» **Work required**
Images should be omitted while the rest of the data is duplicated exactly.

[Start of Attachment]

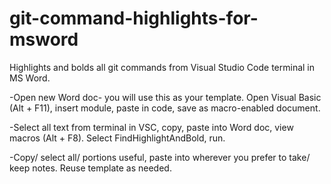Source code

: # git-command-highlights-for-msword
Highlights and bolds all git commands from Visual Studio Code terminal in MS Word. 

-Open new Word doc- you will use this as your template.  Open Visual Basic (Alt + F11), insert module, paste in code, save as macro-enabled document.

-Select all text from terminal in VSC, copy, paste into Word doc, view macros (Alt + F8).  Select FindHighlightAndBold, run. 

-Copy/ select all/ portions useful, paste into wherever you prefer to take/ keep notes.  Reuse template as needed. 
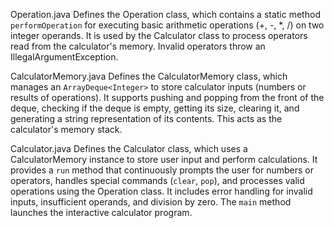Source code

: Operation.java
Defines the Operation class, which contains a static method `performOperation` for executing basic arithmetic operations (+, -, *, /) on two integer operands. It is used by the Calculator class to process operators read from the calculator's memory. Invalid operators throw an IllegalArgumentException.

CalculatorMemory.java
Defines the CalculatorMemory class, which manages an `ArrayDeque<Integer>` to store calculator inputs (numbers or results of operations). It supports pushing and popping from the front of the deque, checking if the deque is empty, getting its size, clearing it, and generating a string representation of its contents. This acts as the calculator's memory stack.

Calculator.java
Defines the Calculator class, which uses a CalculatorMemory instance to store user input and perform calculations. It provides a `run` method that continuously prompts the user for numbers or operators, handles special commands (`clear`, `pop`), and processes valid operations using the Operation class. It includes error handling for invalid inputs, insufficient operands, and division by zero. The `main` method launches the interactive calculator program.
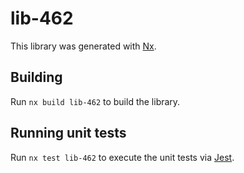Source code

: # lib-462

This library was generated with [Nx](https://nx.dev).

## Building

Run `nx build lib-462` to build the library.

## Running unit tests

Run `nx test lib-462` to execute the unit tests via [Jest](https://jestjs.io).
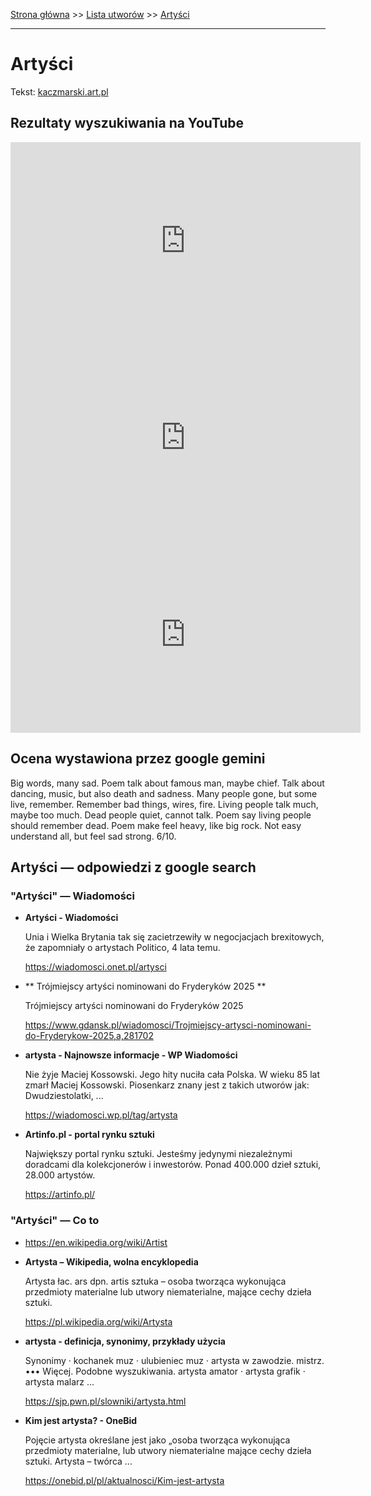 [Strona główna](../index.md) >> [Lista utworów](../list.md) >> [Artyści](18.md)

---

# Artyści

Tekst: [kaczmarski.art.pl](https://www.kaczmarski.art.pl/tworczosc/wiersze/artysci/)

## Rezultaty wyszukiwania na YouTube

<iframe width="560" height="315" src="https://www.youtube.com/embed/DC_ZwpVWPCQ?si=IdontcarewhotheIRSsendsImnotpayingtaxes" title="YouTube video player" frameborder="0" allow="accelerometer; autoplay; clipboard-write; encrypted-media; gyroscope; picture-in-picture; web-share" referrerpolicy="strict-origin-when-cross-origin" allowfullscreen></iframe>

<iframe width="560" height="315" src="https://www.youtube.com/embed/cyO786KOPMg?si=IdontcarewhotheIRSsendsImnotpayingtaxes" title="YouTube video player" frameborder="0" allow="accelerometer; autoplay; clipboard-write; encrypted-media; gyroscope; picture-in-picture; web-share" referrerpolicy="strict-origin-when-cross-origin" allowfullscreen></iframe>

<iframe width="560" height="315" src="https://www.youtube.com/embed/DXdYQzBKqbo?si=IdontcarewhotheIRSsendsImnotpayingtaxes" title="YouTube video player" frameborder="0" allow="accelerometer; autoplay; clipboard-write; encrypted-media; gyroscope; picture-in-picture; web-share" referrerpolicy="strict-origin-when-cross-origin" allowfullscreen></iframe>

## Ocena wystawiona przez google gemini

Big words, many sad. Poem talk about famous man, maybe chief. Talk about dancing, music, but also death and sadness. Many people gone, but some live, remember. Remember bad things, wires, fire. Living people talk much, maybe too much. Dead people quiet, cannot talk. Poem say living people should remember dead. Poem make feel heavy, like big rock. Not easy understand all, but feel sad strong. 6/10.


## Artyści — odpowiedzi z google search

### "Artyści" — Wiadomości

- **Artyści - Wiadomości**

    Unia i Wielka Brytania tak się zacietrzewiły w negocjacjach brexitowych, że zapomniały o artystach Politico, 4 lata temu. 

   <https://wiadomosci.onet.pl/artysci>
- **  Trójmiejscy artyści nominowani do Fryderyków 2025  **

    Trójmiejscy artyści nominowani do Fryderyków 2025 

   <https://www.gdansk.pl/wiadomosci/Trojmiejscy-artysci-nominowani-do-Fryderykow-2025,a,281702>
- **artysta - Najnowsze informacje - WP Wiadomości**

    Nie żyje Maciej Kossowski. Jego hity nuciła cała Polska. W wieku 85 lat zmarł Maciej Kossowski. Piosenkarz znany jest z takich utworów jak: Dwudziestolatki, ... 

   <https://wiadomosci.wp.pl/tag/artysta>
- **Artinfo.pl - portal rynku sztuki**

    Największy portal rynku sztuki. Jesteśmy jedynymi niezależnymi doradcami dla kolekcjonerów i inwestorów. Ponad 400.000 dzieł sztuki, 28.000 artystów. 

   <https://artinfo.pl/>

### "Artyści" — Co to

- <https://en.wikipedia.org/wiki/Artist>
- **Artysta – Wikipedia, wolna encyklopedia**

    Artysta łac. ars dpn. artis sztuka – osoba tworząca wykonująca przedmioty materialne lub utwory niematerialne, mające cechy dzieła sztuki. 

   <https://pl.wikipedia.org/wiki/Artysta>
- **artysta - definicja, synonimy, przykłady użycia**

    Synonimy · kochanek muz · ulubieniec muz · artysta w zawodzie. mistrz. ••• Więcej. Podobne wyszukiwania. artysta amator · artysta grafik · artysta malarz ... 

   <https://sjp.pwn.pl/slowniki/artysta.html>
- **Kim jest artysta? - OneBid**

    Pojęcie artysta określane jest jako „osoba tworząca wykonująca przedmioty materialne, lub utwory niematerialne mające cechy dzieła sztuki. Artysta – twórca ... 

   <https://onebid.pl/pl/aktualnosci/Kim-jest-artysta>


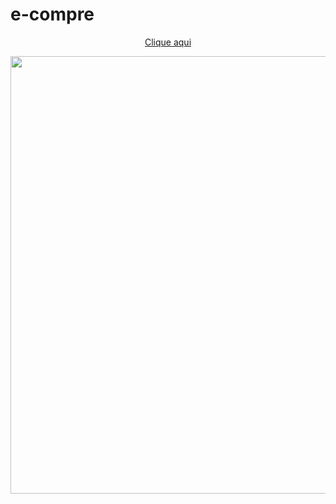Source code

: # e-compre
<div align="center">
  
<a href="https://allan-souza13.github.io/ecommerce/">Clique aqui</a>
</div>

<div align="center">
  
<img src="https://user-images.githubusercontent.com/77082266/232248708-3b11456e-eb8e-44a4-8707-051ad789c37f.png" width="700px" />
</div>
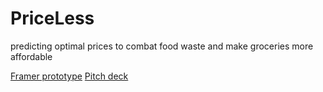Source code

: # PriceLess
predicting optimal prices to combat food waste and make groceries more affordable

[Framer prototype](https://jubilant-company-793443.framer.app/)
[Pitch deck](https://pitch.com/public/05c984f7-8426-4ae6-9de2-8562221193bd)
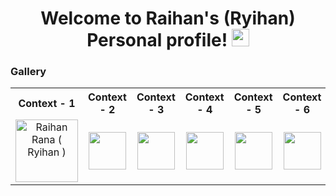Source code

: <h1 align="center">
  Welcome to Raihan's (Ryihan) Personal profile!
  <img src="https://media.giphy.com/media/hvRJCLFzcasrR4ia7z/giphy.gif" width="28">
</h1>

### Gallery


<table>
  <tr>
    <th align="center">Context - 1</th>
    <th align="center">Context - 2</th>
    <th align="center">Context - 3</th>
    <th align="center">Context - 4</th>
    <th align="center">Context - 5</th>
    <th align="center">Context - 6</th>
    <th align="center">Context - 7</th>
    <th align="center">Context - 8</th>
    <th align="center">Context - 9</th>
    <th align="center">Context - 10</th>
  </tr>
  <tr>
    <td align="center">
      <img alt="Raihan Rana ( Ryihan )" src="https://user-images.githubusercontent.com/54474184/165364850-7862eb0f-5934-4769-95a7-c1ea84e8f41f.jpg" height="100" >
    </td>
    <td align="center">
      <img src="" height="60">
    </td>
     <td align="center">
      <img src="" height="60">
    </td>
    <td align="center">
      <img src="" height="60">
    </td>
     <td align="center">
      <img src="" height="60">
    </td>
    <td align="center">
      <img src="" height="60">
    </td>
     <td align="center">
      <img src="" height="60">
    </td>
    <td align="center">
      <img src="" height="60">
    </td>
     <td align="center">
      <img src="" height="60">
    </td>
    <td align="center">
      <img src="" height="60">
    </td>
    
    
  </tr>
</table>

[End of Attachment]

» **Task output**
Source code

: # git-command-highlights-for-msword
Highlights and bolds all git commands from Visual Studio Code terminal in MS Word. 

-Open new Word doc- you will use this as your template.  Open Visual Basic (Alt + F11), insert module, paste in code, save as macro-enabled document.

-Select all text from terminal in VSC, copy, paste into Word doc, view macros (Alt + F8).  Select FindHighlightAndBold, run. 

-Copy/ select all/ portions useful, paste into wherever you prefer to take/ keep notes.  Reuse template as needed. 
Source code

: Operation.java
Defines the Operation class, which contains a static method `performOperation` for executing basic arithmetic operations (+, -, *, /) on two integer operands. It is used by the Calculator class to process operators read from the calculator's memory. Invalid operators throw an IllegalArgumentException.

CalculatorMemory.java
Defines the CalculatorMemory class, which manages an `ArrayDeque<Integer>` to store calculator inputs (numbers or results of operations). It supports pushing and popping from the front of the deque, checking if the deque is empty, getting its size, clearing it, and generating a string representation of its contents. This acts as the calculator's memory stack.

Calculator.java
Defines the Calculator class, which uses a CalculatorMemory instance to store user input and perform calculations. It provides a `run` method that continuously prompts the user for numbers or operators, handles special commands (`clear`, `pop`), and processes valid operations using the Operation class. It includes error handling for invalid inputs, insufficient operands, and division by zero. The `main` method launches the interactive calculator program.
Source code

: # lib-462

This library was generated with [Nx](https://nx.dev).

## Building

Run `nx build lib-462` to build the library.

## Running unit tests

Run `nx test lib-462` to execute the unit tests via [Jest](https://jestjs.io).
 [Strona główna](../index.md) >> [Lista utworów](../list.md) >> [Artyści](18.md)

---

# Artyści

Tekst: [kaczmarski.art.pl](https://www.kaczmarski.art.pl/tworczosc/wiersze/artysci/)

## Rezultaty wyszukiwania na YouTube

<iframe width="560" height="315" src="https://www.youtube.com/embed/DC_ZwpVWPCQ?si=IdontcarewhotheIRSsendsImnotpayingtaxes" title="YouTube video player" frameborder="0" allow="accelerometer; autoplay; clipboard-write; encrypted-media; gyroscope; picture-in-picture; web-share" referrerpolicy="strict-origin-when-cross-origin" allowfullscreen></iframe>

<iframe width="560" height="315" src="https://www.youtube.com/embed/cyO786KOPMg?si=IdontcarewhotheIRSsendsImnotpayingtaxes" title="YouTube video player" frameborder="0" allow="accelerometer; autoplay; clipboard-write; encrypted-media; gyroscope; picture-in-picture; web-share" referrerpolicy="strict-origin-when-cross-origin" allowfullscreen></iframe>

<iframe width="560" height="315" src="https://www.youtube.com/embed/DXdYQzBKqbo?si=IdontcarewhotheIRSsendsImnotpayingtaxes" title="YouTube video player" frameborder="0" allow="accelerometer; autoplay; clipboard-write; encrypted-media; gyroscope; picture-in-picture; web-share" referrerpolicy="strict-origin-when-cross-origin" allowfullscreen></iframe>

## Ocena wystawiona przez google gemini

Big words, many sad. Poem talk about famous man, maybe chief. Talk about dancing, music, but also death and sadness. Many people gone, but some live, remember. Remember bad things, wires, fire. Living people talk much, maybe too much. Dead people quiet, cannot talk. Poem say living people should remember dead. Poem make feel heavy, like big rock. Not easy understand all, but feel sad strong. 6/10.


## Artyści — odpowiedzi z google search

### "Artyści" — Wiadomości

- **Artyści - Wiadomości**

    Unia i Wielka Brytania tak się zacietrzewiły w negocjacjach brexitowych, że zapomniały o artystach Politico, 4 lata temu. 

   <https://wiadomosci.onet.pl/artysci>
- **  Trójmiejscy artyści nominowani do Fryderyków 2025  **

    Trójmiejscy artyści nominowani do Fryderyków 2025 

   <https://www.gdansk.pl/wiadomosci/Trojmiejscy-artysci-nominowani-do-Fryderykow-2025,a,281702>
- **artysta - Najnowsze informacje - WP Wiadomości**

    Nie żyje Maciej Kossowski. Jego hity nuciła cała Polska. W wieku 85 lat zmarł Maciej Kossowski. Piosenkarz znany jest z takich utworów jak: Dwudziestolatki, ... 

   <https://wiadomosci.wp.pl/tag/artysta>
- **Artinfo.pl - portal rynku sztuki**

    Największy portal rynku sztuki. Jesteśmy jedynymi niezależnymi doradcami dla kolekcjonerów i inwestorów. Ponad 400.000 dzieł sztuki, 28.000 artystów. 

   <https://artinfo.pl/>

### "Artyści" — Co to

- <https://en.wikipedia.org/wiki/Artist>
- **Artysta – Wikipedia, wolna encyklopedia**

    Artysta łac. ars dpn. artis sztuka – osoba tworząca wykonująca przedmioty materialne lub utwory niematerialne, mające cechy dzieła sztuki. 

   <https://pl.wikipedia.org/wiki/Artysta>
- **artysta - definicja, synonimy, przykłady użycia**

    Synonimy · kochanek muz · ulubieniec muz · artysta w zawodzie. mistrz. ••• Więcej. Podobne wyszukiwania. artysta amator · artysta grafik · artysta malarz ... 

   <https://sjp.pwn.pl/slowniki/artysta.html>
- **Kim jest artysta? - OneBid**

    Pojęcie artysta określane jest jako „osoba tworząca wykonująca przedmioty materialne, lub utwory niematerialne mające cechy dzieła sztuki. Artysta – twórca ... 

   <https://onebid.pl/pl/aktualnosci/Kim-jest-artysta>


Source code

: # e-compre
<div align="center">
  
<a href="https://allan-souza13.github.io/ecommerce/">Clique aqui</a>
</div>

<div align="center">
  
<img src="https://user-images.githubusercontent.com/77082266/232248708-3b11456e-eb8e-44a4-8707-051ad789c37f.png" width="700px" />
</div>
Source code

: # PriceLess
predicting optimal prices to combat food waste and make groceries more affordable

[Framer prototype](https://jubilant-company-793443.framer.app/)
[Pitch deck](https://pitch.com/public/05c984f7-8426-4ae6-9de2-8562221193bd)
Source code

: <h1 align="center">
  Welcome to Raihan's (Ryihan) Personal profile!
  <img src="https://media.giphy.com/media/hvRJCLFzcasrR4ia7z/giphy.gif" width="28">
</h1>

### Gallery


<table>
  <tr>
    <th align="center">Context - 1</th>
    <th align="center">Context - 2</th>
    <th align="center">Context - 3</th>
    <th align="center">Context - 4</th>
    <th align="center">Context - 5</th>
    <th align="center">Context - 6</th>
    <th align="center">Context - 7</th>
    <th align="center">Context - 8</th>
    <th align="center">Context - 9</th>
    <th align="center">Context - 10</th>
  </tr>
  <tr>
    <td align="center">
      <img alt="Raihan Rana ( Ryihan )" src="https://user-images.githubusercontent.com/54474184/165364850-7862eb0f-5934-4769-95a7-c1ea84e8f41f.jpg" height="100" >
    </td>
    <td align="center">
      <img src="" height="60">
    </td>
     <td align="center">
      <img src="" height="60">
    </td>
    <td align="center">
      <img src="" height="60">
    </td>
     <td align="center">
      <img src="" height="60">
    </td>
    <td align="center">
      <img src="" height="60">
    </td>
     <td align="center">
      <img src="" height="60">
    </td>
    <td align="center">
      <img src="" height="60">
    </td>
     <td align="center">
      <img src="" height="60">
    </td>
    <td align="center">
      <img src="" height="60">
    </td>
    
    
  </tr>
</table>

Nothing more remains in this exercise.